* [WORK TASK]: Set the data down exactly as it stands, and keep its pictures out.

* [INFORMATION GIVEN]:
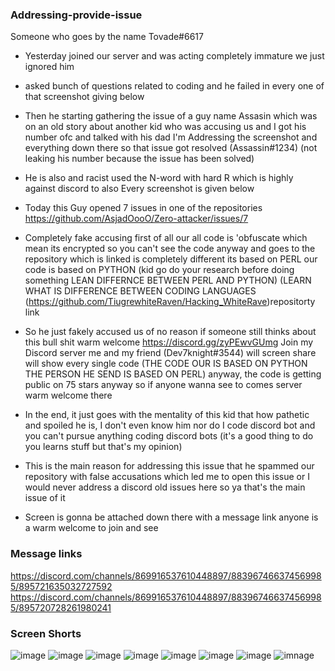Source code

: ###  Addressing-provide-issue

Someone who goes by the name
Tovade#6617
- Yesterday joined our server and was acting completely immature we just ignored him 

- asked bunch of questions related to coding and he failed in every one of that screenshot giving below 

- Then he starting gathering the issue of a guy name Assasin which was on an old story about another kid who was accusing us and I got his number ofc and talked with his dad I'm Addressing the screenshot and everything down there so that issue got resolved (Assassin#1234) (not leaking his number because the issue has been solved)

- He is also and racist used the N-word with hard R which is highly against discord to also
Every screenshot is given below

- Today this Guy opened 7 issues in one of the repositories
https://github.com/AsjadOooO/Zero-attacker/issues/7

- Completely fake accusing first of all our all code is 'obfuscate which mean its encrypted so you can't see the code anyway and goes to the   repository which is linked is completely different  its based on PERL our code is based on PYTHON (kid go do your research before doing something LEAN DIFFERNCE BETWEEN PERL AND PYTHON)
(LEARN WHAT IS DIFFERENCE BETWEEN CODING LANGUAGES
(https://github.com/TiugrewhiteRaven/Hacking_WhiteRave)repositorty link

- So he just fakely accused us of no reason if someone still thinks about this bull shit warm welcome https://discord.gg/zyPEwvGUmg 
Join my Discord server me and my friend (Dev7knight#3544) will screen share will show every single code (THE CODE OUR IS BASED ON PYTHON THE PERSON HE SEND IS BASED ON PERL)
anyway, the code is getting public on 75 stars anyway so if anyone wanna see to comes server  warm welcome there 

- In the end, it just goes with the mentality of this kid that how pathetic and spoiled he is, I don't even know him nor do I code discord bot and you can't pursue anything coding discord bots (it's a good thing to do you learns stuff but that's my opinion)

- This is the main reason for addressing this issue that he spammed our repository with false accusations which led me to open this issue or I would never address a discord old issues here so ya that's the main issue of it

- Screen is gonna be attached down there with a message link anyone is a warm welcome to join and see

### Message links
https://discord.com/channels/869916537610448897/883967466374569985/895721635032727592
https://discord.com/channels/869916537610448897/883967466374569985/895720728261980241

### Screen Shorts
![image](https://github.com/AsjadOooO/Addresing-tovade-issue/blob/main/unknown.png)
![image](https://github.com/AsjadOooO/Addresing-tovade-issue/blob/main/unknown%20(2).png)
![image](https://github.com/AsjadOooO/Addresing-tovade-issue/blob/main/unknown%20(1).png)
![image](https://github.com/AsjadOooO/Addresing-tovade-issue/blob/main/Screenshot_20211007-225855_Discord.png)
![image](https://github.com/AsjadOooO/Addresing-tovade-issue/blob/main/Capture1.png)
![image](https://github.com/AsjadOooO/Addresing-tovade-issue/blob/main/Capture.png)
![image](https://github.com/AsjadOooO/Addresing-tovade-issue/blob/main/Capture.png)
![imnage](https://github.com/AsjadOooO/Addresing-tovade-issue/blob/main/capture2.png)


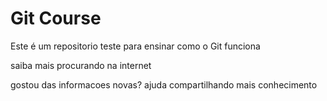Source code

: # Git Course

Este é um repositorio teste para ensinar como o Git funciona 

saiba mais procurando na internet

gostou das informacoes novas? ajuda compartilhando mais conhecimento 
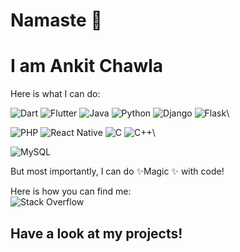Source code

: # Namaste 🙏

# I am Ankit Chawla

Here is what I can do:

![Dart](https://img.shields.io/badge/dart-%230175C2.svg?style=for-the-badge&logo=dart&logoColor=white)
![Flutter](https://img.shields.io/badge/Flutter-%2302569B.svg?style=for-the-badge&logo=Flutter&logoColor=white)
![Java](https://img.shields.io/badge/java-%23ED8B00.svg?style=for-the-badge&logo=java&logoColor=white)
![Python](https://img.shields.io/badge/python-3670A0?style=for-the-badge&logo=python&logoColor=ffdd54)
![Django](https://img.shields.io/badge/django-%23092E20.svg?style=for-the-badge&logo=django&logoColor=white)
![Flask](https://img.shields.io/badge/flask-%23000.svg?style=for-the-badge&logo=flask&logoColor=white)\

![PHP](https://img.shields.io/badge/php-%23777BB4.svg?style=for-the-badge&logo=php&logoColor=white)
![React
Native](https://img.shields.io/badge/react_native-%2320232a.svg?style=for-the-badge&logo=react&logoColor=%2361DAFB)
![C](https://img.shields.io/badge/c-%2300599C.svg?style=for-the-badge&logo=c&logoColor=white)
![C++](https://img.shields.io/badge/c++-%2300599C.svg?style=for-the-badge&logo=c%2B%2B&logoColor=white)\

![MySQL](https://img.shields.io/badge/mysql-%2300f.svg?style=for-the-badge&logo=mysql&logoColor=white)

But most importantly, I can do ✨Magic ✨ with code!

Here is how you can find me:\
 ![Stack
Overflow](https://img.shields.io/badge/-Stackoverflow-FE7A16?style=for-the-badge&logo=stack-overflow&logoColor=white)

## Have a look at my projects!
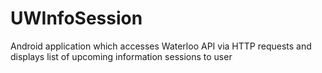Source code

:UWInfoSession
=============

Android application which accesses Waterloo API via HTTP requests and displays list of upcoming 
information sessions to user 

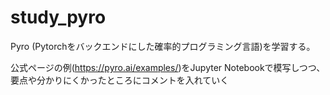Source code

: # study_pyro
Pyro (Pytorchをバックエンドにした確率的プログラミング言語)を学習する。

公式ページの例(https://pyro.ai/examples/)をJupyter Notebookで模写しつつ、要点や分かりにくかったところにコメントを入れていく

* [YOUR RESPONSE]:
Source code

: ###  Addressing-provide-issue

Someone who goes by the name
Tovade#6617
- Yesterday joined our server and was acting completely immature we just ignored him 

- asked bunch of questions related to coding and he failed in every one of that screenshot giving below 

- Then he starting gathering the issue of a guy name Assasin which was on an old story about another kid who was accusing us and I got his number ofc and talked with his dad I'm Addressing the screenshot and everything down there so that issue got resolved (Assassin#1234) (not leaking his number because the issue has been solved)

- He is also and racist used the N-word with hard R which is highly against discord to also
Every screenshot is given below

- Today this Guy opened 7 issues in one of the repositories
https://github.com/AsjadOooO/Zero-attacker/issues/7

- Completely fake accusing first of all our all code is 'obfuscate which mean its encrypted so you can't see the code anyway and goes to the   repository which is linked is completely different  its based on PERL our code is based on PYTHON (kid go do your research before doing something LEAN DIFFERNCE BETWEEN PERL AND PYTHON)
(LEARN WHAT IS DIFFERENCE BETWEEN CODING LANGUAGES
(https://github.com/TiugrewhiteRaven/Hacking_WhiteRave)repositorty link

- So he just fakely accused us of no reason if someone still thinks about this bull shit warm welcome https://discord.gg/zyPEwvGUmg 
Join my Discord server me and my friend (Dev7knight#3544) will screen share will show every single code (THE CODE OUR IS BASED ON PYTHON THE PERSON HE SEND IS BASED ON PERL)
anyway, the code is getting public on 75 stars anyway so if anyone wanna see to comes server  warm welcome there 

- In the end, it just goes with the mentality of this kid that how pathetic and spoiled he is, I don't even know him nor do I code discord bot and you can't pursue anything coding discord bots (it's a good thing to do you learns stuff but that's my opinion)

- This is the main reason for addressing this issue that he spammed our repository with false accusations which led me to open this issue or I would never address a discord old issues here so ya that's the main issue of it

- Screen is gonna be attached down there with a message link anyone is a warm welcome to join and see

### Message links
https://discord.com/channels/869916537610448897/883967466374569985/895721635032727592
https://discord.com/channels/869916537610448897/883967466374569985/895720728261980241

### Screen Shorts
![image](https://github.com/AsjadOooO/Addresing-tovade-issue/blob/main/unknown.png)
![image](https://github.com/AsjadOooO/Addresing-tovade-issue/blob/main/unknown%20(2).png)
![image](https://github.com/AsjadOooO/Addresing-tovade-issue/blob/main/unknown%20(1).png)
![image](https://github.com/AsjadOooO/Addresing-tovade-issue/blob/main/Screenshot_20211007-225855_Discord.png)
![image](https://github.com/AsjadOooO/Addresing-tovade-issue/blob/main/Capture1.png)
![image](https://github.com/AsjadOooO/Addresing-tovade-issue/blob/main/Capture.png)
![image](https://github.com/AsjadOooO/Addresing-tovade-issue/blob/main/Capture.png)
![imnage](https://github.com/AsjadOooO/Addresing-tovade-issue/blob/main/capture2.png)


Source code

: # Git Course

Este é um repositorio teste para ensinar como o Git funciona 

saiba mais procurando na internet

gostou das informacoes novas? ajuda compartilhando mais conhecimento 
Source code

: # Namaste 🙏

# I am Ankit Chawla

Here is what I can do:

![Dart](https://img.shields.io/badge/dart-%230175C2.svg?style=for-the-badge&logo=dart&logoColor=white)
![Flutter](https://img.shields.io/badge/Flutter-%2302569B.svg?style=for-the-badge&logo=Flutter&logoColor=white)
![Java](https://img.shields.io/badge/java-%23ED8B00.svg?style=for-the-badge&logo=java&logoColor=white)
![Python](https://img.shields.io/badge/python-3670A0?style=for-the-badge&logo=python&logoColor=ffdd54)
![Django](https://img.shields.io/badge/django-%23092E20.svg?style=for-the-badge&logo=django&logoColor=white)
![Flask](https://img.shields.io/badge/flask-%23000.svg?style=for-the-badge&logo=flask&logoColor=white)\

![PHP](https://img.shields.io/badge/php-%23777BB4.svg?style=for-the-badge&logo=php&logoColor=white)
![React
Native](https://img.shields.io/badge/react_native-%2320232a.svg?style=for-the-badge&logo=react&logoColor=%2361DAFB)
![C](https://img.shields.io/badge/c-%2300599C.svg?style=for-the-badge&logo=c&logoColor=white)
![C++](https://img.shields.io/badge/c++-%2300599C.svg?style=for-the-badge&logo=c%2B%2B&logoColor=white)\

![MySQL](https://img.shields.io/badge/mysql-%2300f.svg?style=for-the-badge&logo=mysql&logoColor=white)

But most importantly, I can do ✨Magic ✨ with code!

Here is how you can find me:\
 ![Stack
Overflow](https://img.shields.io/badge/-Stackoverflow-FE7A16?style=for-the-badge&logo=stack-overflow&logoColor=white)

## Have a look at my projects!
Source code

:UWInfoSession
=============

Android application which accesses Waterloo API via HTTP requests and displays list of upcoming 
information sessions to user 

Source code

: # study_pyro
Pyro (Pytorchをバックエンドにした確率的プログラミング言語)を学習する。

公式ページの例(https://pyro.ai/examples/)をJupyter Notebookで模写しつつ、要点や分かりにくかったところにコメントを入れていく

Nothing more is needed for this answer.